Directions: If a line in the listing includes the word "MFDGaming", copy it out.

Data supplied:
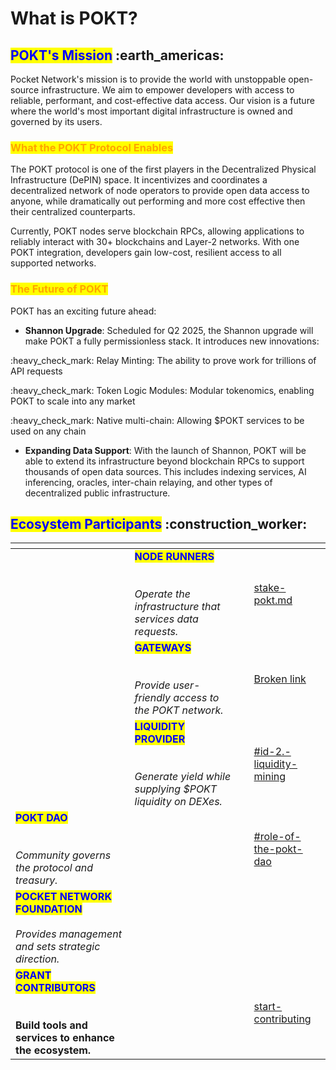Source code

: # What is POKT?

## <mark style="color:blue;">POKT's Mission</mark> :earth\_americas:

Pocket Network's mission is to provide the world with unstoppable open-source infrastructure. We aim to empower developers with access to reliable, performant, and cost-effective data access. Our vision is a future where the world's most important digital infrastructure is owned and governed by its users.

### <mark style="color:orange;">What the POKT Protocol Enables</mark>

The POKT protocol is one of the first players in the Decentralized Physical Infrastructure (DePIN) space. It incentivizes and coordinates a decentralized network of node operators to provide open data access to anyone, while dramatically out performing and more cost effective then their centralized counterparts.

Currently, POKT nodes serve blockchain RPCs, allowing applications to reliably interact with 30+ blockchains and Layer-2 networks. With one POKT integration, developers gain low-cost, resilient access to all supported networks.

### <mark style="color:orange;">The Future of POKT</mark>

POKT has an exciting future ahead:

* **Shannon Upgrade**: Scheduled for Q2 2025, the Shannon upgrade will make POKT a fully permissionless stack. It introduces new innovations:

:heavy\_check\_mark: Relay Minting: The ability to prove work for trillions of API requests

:heavy\_check\_mark: Token Logic Modules: Modular tokenomics, enabling POKT to scale into any market

:heavy\_check\_mark: Native multi-chain: Allowing $POKT services to be used on any chain

* **Expanding Data Support**: With the launch of Shannon, POKT will be able to extend its infrastructure beyond blockchain RPCs to support thousands of open data sources. This includes indexing services, AI inferencing, oracles, inter-chain relaying, and other types of decentralized public infrastructure.

## <mark style="color:blue;">Ecosystem Participants</mark> :construction\_worker:

<table data-view="cards"><thead><tr><th></th><th></th><th></th><th data-hidden data-card-target data-type="content-ref"></th></tr></thead><tbody><tr><td></td><td><mark style="color:blue;"><strong>NODE RUNNERS</strong></mark><br><br><br><em>Operate the infrastructure that services data requests.</em></td><td></td><td><a href="welcome/usdpokt-token/pokt-rewards/stake-pokt.md">stake-pokt.md</a></td></tr><tr><td></td><td><mark style="color:blue;"><strong>GATEWAYS</strong></mark><br><br><br><em>Provide user-friendly access to the POKT network.</em></td><td></td><td><a href="broken-reference">Broken link</a></td></tr><tr><td></td><td><mark style="color:blue;"><strong>LIQUIDITY PROVIDER</strong></mark><br><br><br><em>Generate yield while supplying $POKT liquidity on DEXes.</em></td><td></td><td><a href="welcome/usdpokt-token/pokt-rewards/#id-2.-liquidity-mining">#id-2.-liquidity-mining</a></td></tr><tr><td><mark style="color:blue;"><strong>POKT DAO</strong></mark><br><br><br><em>Community governs the protocol and treasury.</em></td><td></td><td></td><td><a href="community/dao-os.md#role-of-the-pokt-dao">#role-of-the-pokt-dao</a></td></tr><tr><td><mark style="color:blue;"><strong>POCKET NETWORK FOUNDATION</strong></mark><br><br><em>Provides management and sets strategic direction.</em></td><td></td><td></td><td></td></tr><tr><td><mark style="color:blue;"><strong>GRANT CONTRIBUTORS</strong></mark><br><br><br><strong>Build tools and services to enhance the ecosystem.</strong></td><td></td><td></td><td><a href="community/start-contributing/">start-contributing</a></td></tr></tbody></table>
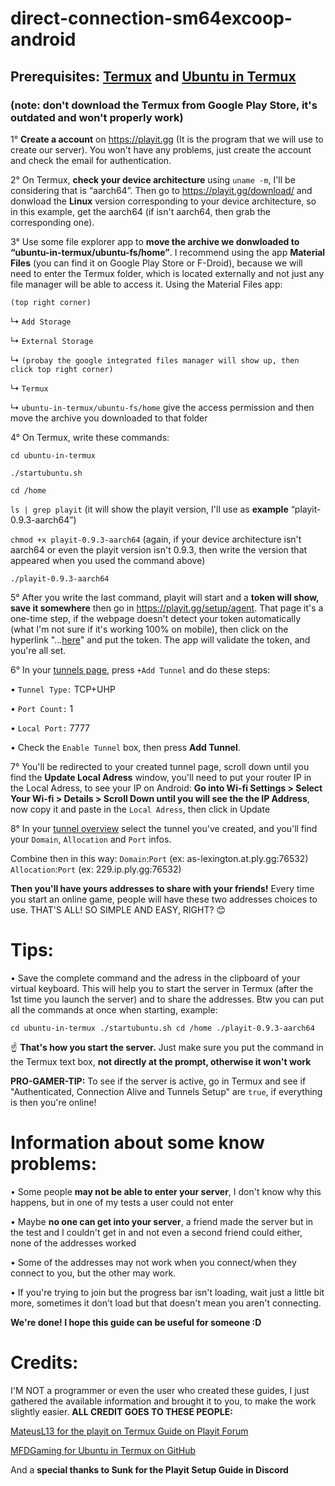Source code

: # direct-connection-sm64excoop-android 

## Prerequisites: [Termux](https://f-droid.org/packages/com.termux/) and [Ubuntu in Termux](https://github.com/MFDGaming/ubuntu-in-termux)
### **(note: don't download the Termux from Google Play Store, it's outdated and won't properly work)**



1° **Create a account** on <https://playit.gg> (It is the program that we will use to create our server). You won't have any problems, just create the account and check the email for authentication.



2° On Termux, **check your device architecture** using `uname -m`, I'll be considering that is “aarch64”. Then go to <https://playit.gg/download/> and donwload the **Linux** version corresponding to your device architecture, so in this example,  get the aarch64 (if isn't aarch64, then grab the corresponding one).



3° Use some file explorer app to **move the archive we donwloaded to “ubuntu-in-termux/ubuntu-fs/home”**. I recommend using the app **Material Files** (you can find it on Google Play Store or F-Droid), because we will need to enter the Termux folder, which is located externally and not just any file manager will be able to access it. Using the Material Files app: 

`(top right corner)`

↳ `Add Storage`

↳ `External Storage`

↳ `(probay the google integrated files manager will show up, then click top right corner)`

↳ `Termux`

↳ `ubuntu-in-termux/ubuntu-fs/home` give the access permission and then move the archive you downloaded to that folder 



4° On Termux, write these commands:

`cd ubuntu-in-termux` 

`./startubuntu.sh`

`cd /home`

`ls | grep playit`  (it will show the playit version, I'll use as **example** “playit-0.9.3-aarch64”) 

`chmod +x playit-0.9.3-aarch64` (again, if your device architecture isn't aarch64 or even the playit version isn't 0.9.3, then write the version that appeared when you used the command above)

`./playit-0.9.3-aarch64`



5° After you write the last command, playit will start and a **token will show, save it somewhere** then go in <https://playit.gg/setup/agent>. That page it's a one-time step, if the webpage doesn't detect your token automatically (what I'm not sure if it's working 100% on mobile), then click on the hyperlink "...[here](https://playit.gg/claim?setup_start=0)" and put the token. The app will validate the token, and you're all set. 



6° In your [tunnels page](https://playit.gg/account/tunnels), press `+Add Tunnel` and do these steps:

 • `Tunnel Type:` TCP+UHP

 • `Port Count:` 1

 • `Local Port:` 7777

 • Check the `Enable Tunnel` box, then press **Add Tunnel**.



7° You'll be redirected to your created tunnel page, scroll down until you find the **Update Local Adress** window, you'll need to put your router IP in the Local Adress, to see your IP on Android: **Go into Wi-fi Settings > Select Your Wi-fi > Details > Scroll Down until you will see the the IP Address**, now copy it and paste in the `Local Adress`, then click in Update


8° In your [tunnel overview](https://playit.gg/account/tunnels) select the tunnel you've created, and you'll find your `Domain`, `Allocation` and `Port` infos.

Combine then in this way:
`Domain`:`Port` (ex: as-lexington.at.ply.gg:76532)
`Allocation`:`Port` (ex: 229.ip.ply.gg:76532)

**Then you'll have yours addresses to share with your friends!**
Every time you start an online game, people will have these two addresses choices to use. THAT'S ALL! SO SIMPLE AND EASY, RIGHT? 😊

# **Tips:**

• Save the complete command and the adress in the clipboard of your virtual keyboard. This will help you to start the server in Termux (after the 1st time you launch the server) and to share the addresses. Btw you can put all the commands at once when starting, example:

`cd ubuntu-in-termux
./startubuntu.sh
cd /home
./playit-0.9.3-aarch64`

☝️ **That's how you start the server.**
Just make sure you put the command in the Termux text box, **not directly at the prompt, otherwise it won't work**

**PRO-GAMER-TIP:** To see if the server is active, go in Termux and see if "Authenticated, Connection Alive and Tunnels Setup" are `true`, if everything is then you're online!


# **Information about some know problems:**

• Some people **may not be able to enter your server**, I don't know why this happens, but in one of my tests a user could not enter

• Maybe **no one can get into your server**, a friend made the server but in the test and I couldn't get in and not even a second friend could either, none of the addresses worked

• Some of the addresses may not work when you connect/when they connect to you, but the other may work.

• If you're trying to join but the progress bar isn't loading, wait just a little bit more, sometimes it don't load but that doesn't mean you aren't connecting.


**We're done! I hope this guide can be useful for someone :D**

# **Credits:**

I'M NOT a programmer or even the user who created these guides, I just gathered the available information and brought it to you, to make the work slightly easier. **ALL CREDIT GOES TO THESE PEOPLE:**

[MateusL13 for the playit on Termux Guide on Playit Forum](https://discuss.playit.gg/t/how-to-run-playit-on-android/133)

[MFDGaming for Ubuntu in Termux on GitHub](https://github.com/MFDGaming/ubuntu-in-termux)

And a **special thanks to Sunk for the Playit Setup Guide in Discord**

Exercise output:
## Prerequisites: [Termux](https://f-droid.org/packages/com.termux/) and [Ubuntu in Termux](https://github.com/MFDGaming/ubuntu-in-termux)
[MFDGaming for Ubuntu in Termux on GitHub](https://github.com/MFDGaming/ubuntu-in-termux)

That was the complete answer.